Dataset entries:
◆ ◆ ◆ ◆ ◆ ◆ ◆
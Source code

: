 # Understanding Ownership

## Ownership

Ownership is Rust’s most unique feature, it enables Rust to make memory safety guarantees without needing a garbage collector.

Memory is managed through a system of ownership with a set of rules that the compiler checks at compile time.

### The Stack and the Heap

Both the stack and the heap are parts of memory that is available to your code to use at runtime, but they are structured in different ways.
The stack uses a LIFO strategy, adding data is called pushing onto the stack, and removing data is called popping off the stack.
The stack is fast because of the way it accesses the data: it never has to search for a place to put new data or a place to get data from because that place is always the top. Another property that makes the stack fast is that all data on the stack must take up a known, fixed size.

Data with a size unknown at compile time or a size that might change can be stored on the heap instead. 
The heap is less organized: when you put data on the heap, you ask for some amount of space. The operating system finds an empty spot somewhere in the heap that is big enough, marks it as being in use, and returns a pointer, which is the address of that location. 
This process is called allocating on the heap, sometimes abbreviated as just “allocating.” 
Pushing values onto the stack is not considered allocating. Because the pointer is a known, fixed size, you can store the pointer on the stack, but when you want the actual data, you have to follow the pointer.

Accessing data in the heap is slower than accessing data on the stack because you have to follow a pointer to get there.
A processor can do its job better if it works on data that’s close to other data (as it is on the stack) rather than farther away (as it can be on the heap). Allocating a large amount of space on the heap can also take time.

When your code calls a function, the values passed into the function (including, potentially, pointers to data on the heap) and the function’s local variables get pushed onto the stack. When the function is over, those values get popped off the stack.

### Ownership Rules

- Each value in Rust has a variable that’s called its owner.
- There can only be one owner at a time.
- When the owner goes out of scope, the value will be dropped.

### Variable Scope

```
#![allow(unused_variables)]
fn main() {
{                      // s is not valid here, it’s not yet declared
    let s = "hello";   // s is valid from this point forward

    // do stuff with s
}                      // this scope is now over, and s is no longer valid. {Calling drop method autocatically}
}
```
◆ ◆ ◆ ◆ ◆ ◆ ◆
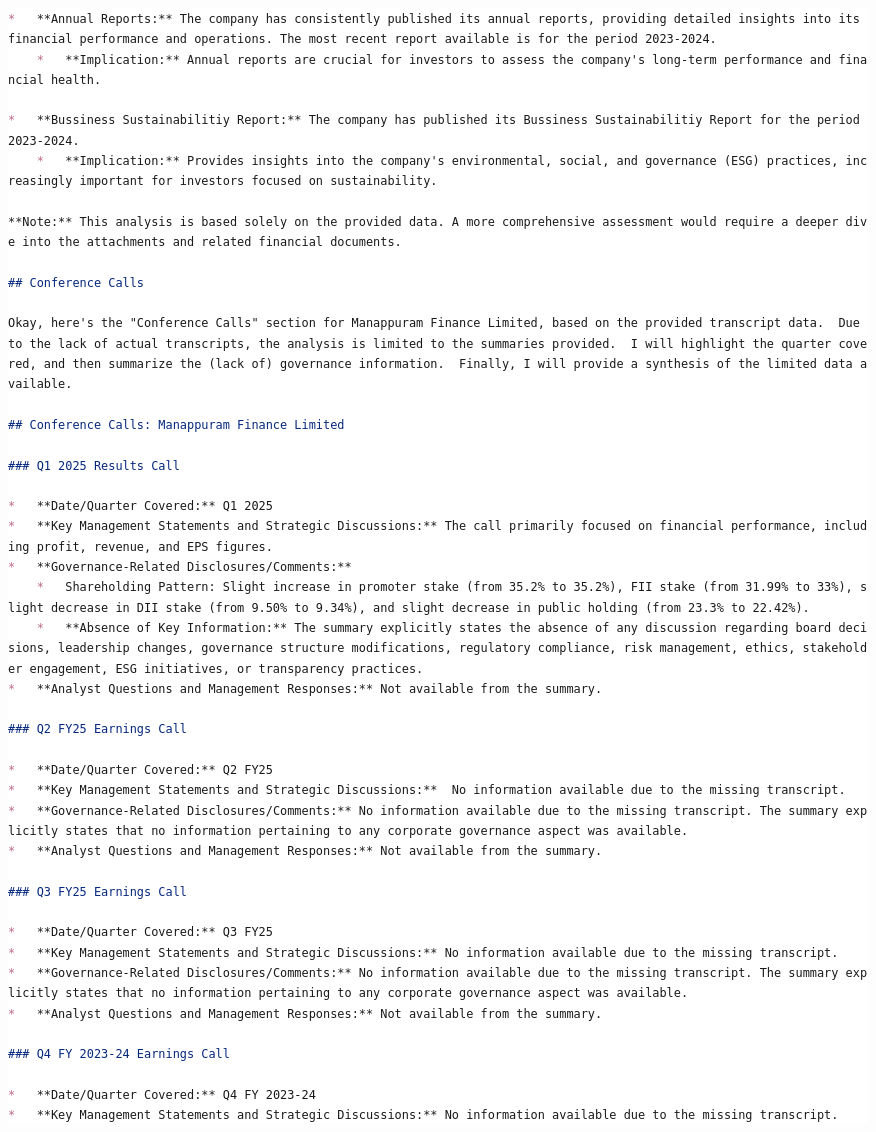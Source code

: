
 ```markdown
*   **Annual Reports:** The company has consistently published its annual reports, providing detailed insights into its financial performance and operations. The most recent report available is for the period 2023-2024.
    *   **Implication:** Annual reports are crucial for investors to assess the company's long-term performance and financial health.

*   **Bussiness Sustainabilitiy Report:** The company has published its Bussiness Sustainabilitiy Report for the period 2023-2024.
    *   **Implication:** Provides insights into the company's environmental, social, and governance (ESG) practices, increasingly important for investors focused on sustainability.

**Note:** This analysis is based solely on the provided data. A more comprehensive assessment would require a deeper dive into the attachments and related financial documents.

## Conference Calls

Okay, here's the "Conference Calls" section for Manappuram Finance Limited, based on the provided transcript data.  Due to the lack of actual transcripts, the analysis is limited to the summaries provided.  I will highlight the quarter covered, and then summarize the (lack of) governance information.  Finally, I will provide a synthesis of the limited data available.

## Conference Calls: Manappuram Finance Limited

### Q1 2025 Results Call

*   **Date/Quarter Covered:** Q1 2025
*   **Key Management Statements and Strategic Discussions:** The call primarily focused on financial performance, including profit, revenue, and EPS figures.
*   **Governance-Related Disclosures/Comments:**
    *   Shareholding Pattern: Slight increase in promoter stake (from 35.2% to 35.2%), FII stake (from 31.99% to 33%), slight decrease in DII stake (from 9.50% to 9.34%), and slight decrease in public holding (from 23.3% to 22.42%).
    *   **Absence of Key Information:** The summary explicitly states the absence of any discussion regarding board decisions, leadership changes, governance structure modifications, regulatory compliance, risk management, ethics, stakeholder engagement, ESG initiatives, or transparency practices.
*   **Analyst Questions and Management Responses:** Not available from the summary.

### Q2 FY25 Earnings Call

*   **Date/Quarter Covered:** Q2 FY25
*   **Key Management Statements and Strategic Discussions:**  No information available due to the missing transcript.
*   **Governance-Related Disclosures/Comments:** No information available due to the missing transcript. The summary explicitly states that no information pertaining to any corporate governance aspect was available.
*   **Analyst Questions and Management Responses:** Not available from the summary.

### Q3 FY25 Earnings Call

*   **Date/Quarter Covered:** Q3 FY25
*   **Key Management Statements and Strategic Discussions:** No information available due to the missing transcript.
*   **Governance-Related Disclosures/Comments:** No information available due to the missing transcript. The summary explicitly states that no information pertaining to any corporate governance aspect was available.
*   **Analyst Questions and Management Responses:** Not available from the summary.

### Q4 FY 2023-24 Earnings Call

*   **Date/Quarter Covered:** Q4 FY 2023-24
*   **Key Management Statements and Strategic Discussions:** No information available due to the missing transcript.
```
◆ ◆ ◆ ◆ ◆ ◆ ◆
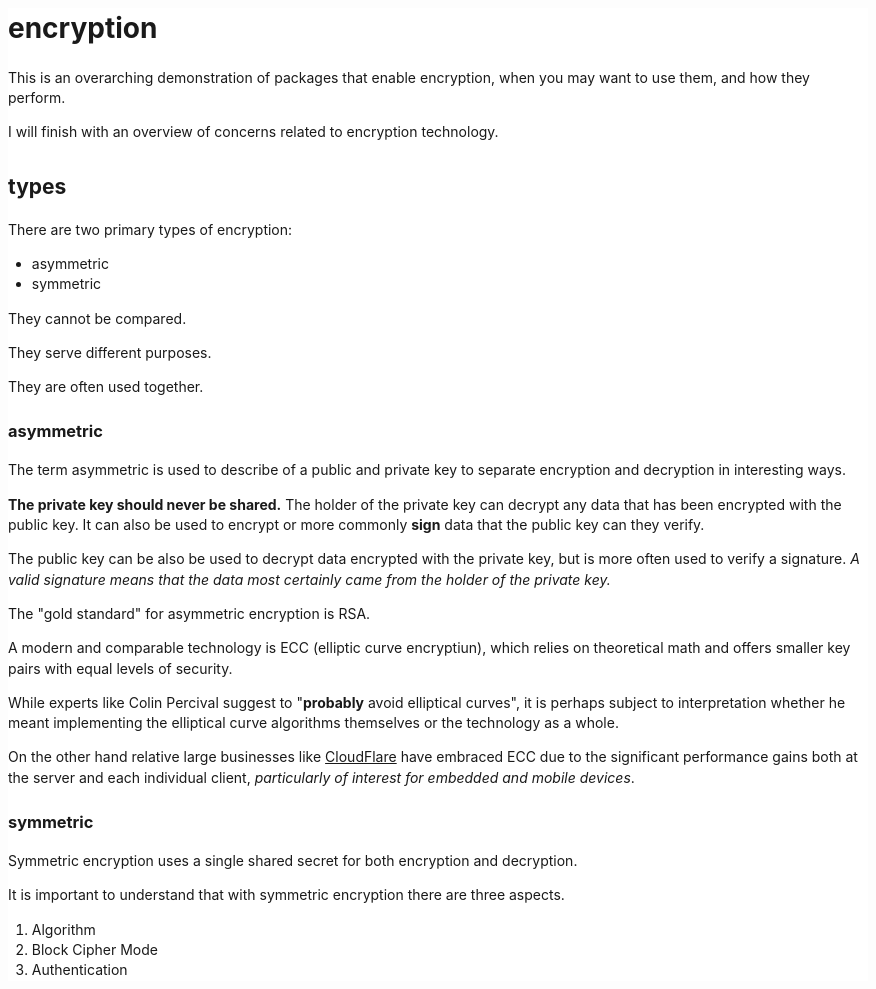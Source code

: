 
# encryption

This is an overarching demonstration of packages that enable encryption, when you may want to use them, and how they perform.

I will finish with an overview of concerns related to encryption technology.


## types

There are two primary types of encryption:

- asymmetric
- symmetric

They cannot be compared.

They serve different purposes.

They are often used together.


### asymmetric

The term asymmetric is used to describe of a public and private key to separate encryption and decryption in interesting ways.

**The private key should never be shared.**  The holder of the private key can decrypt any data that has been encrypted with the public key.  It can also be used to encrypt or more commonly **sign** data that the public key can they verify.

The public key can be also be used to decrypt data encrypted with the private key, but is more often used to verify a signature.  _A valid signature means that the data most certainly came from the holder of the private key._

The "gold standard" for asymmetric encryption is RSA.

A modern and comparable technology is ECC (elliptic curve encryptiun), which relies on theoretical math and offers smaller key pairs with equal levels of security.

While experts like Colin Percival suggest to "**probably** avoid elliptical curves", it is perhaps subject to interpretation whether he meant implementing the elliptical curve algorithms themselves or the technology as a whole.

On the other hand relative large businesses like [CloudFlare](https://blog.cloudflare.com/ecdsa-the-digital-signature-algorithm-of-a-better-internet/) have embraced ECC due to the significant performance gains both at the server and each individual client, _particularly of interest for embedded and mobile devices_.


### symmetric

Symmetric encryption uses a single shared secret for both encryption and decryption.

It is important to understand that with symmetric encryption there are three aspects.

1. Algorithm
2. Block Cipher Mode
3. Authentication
◆ ◆ ◆ ◆ ◆ ◆ ◆
[INSTRUCTIONS TO FOLLOW]:
The answer is a count and nothing more: lines above that contain "called".

[OUTPUT FOR THIS TASK]:
3